Fall Photography: Easy & Effective Post Processing Tips

October 15, 2020/in Seasons and Weather/by Chrissy Donadi

Photographing fall colors is an exciting time of year for landscape photographers.  Fall foliage adds captivating colors throughout the entire day, not just at sunrise and/or sunset. However, fall photography images often fall flat when you see them on your computer screen compared to what you experienced in person. Understanding how to use saturation, vibrance, contrast, texture, clarity, and dehaze in your post-processing will make your autumn colors realistically pop in your fall photography.

Fall Photography by Chrissy Donadi

Vibrant Fall Colors in Autumn

Focus for Fall Photography

So often with fall photography images, we focus on the leaves. It makes sense that they take the spotlight, but leaves also provide the opportunity for unwanted blur. Leaves take but a simple puff of air to move and are often swaying during your photo shoots.

Therefore, before we jump into the post-processing tips, it is important to be mindful of shutter speeds in the field.  Make a conscience choice and decide if the shutter speed is enough to freeze any potential movement, if you are okay with a blur, or if you will need to take multiple exposures and combine the images later in post. Zoom in on your camera’s LCD and review the small details as well as the edges of the composition for proper sharpness. This is the only way to guarantee you have the proper images to create your perfect fall image. Editing sharpness into a blurry image isn’t something you want to make a habit. Now, onto the post-processing!

The Difference in the Basic Panel’s Saturation and Vibrance

One of my first steps in post-processing is to make global adjustments, changes that impact the image as a whole.  In the Basic Panel of Adobe Lightroom, the Saturation and Vibrance sliders will apply global changes to your image, but it is important to understand the difference between the two.

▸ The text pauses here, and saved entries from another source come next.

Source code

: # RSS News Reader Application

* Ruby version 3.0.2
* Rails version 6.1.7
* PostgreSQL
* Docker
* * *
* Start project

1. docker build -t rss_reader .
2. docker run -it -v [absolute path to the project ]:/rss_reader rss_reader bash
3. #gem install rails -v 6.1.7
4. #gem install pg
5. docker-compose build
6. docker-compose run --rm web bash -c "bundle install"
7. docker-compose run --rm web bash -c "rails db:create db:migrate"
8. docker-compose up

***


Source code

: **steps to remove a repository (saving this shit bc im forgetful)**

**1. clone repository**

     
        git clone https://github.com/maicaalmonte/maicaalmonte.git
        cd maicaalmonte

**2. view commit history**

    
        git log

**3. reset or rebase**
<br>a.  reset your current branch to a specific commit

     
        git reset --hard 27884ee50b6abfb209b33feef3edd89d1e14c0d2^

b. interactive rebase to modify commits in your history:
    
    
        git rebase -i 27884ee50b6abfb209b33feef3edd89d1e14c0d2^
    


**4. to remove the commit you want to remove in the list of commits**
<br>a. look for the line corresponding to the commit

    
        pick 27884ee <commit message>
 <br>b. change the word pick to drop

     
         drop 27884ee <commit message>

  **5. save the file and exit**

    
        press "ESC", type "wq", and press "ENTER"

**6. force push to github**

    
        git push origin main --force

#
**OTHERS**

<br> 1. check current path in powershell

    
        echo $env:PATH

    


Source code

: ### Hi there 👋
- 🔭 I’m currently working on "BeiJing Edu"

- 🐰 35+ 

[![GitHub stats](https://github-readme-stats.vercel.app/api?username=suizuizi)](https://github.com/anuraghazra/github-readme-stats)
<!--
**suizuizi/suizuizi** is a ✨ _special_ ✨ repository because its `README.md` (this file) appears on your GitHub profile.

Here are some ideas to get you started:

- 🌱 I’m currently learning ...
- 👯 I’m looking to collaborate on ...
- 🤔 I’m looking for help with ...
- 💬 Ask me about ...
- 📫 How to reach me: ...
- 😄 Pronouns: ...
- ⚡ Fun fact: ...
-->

Saturation Adjustment in Lightroom

The Saturation slider is a uniform adjustment to the saturation of all colors in your image.  It will saturate every color in your photo equally, no matter if it is a highlight, shadow, or midtone, even if some colors are more intense than others straight out of the camera.  With fall photography, this choice isn’t always the best route.  For example, if a photo starts with only a strong intense red color, the saturation slider may be too strong of an effect. This is because it may push the red to an unrealistic result even though it brings the muted colors to life.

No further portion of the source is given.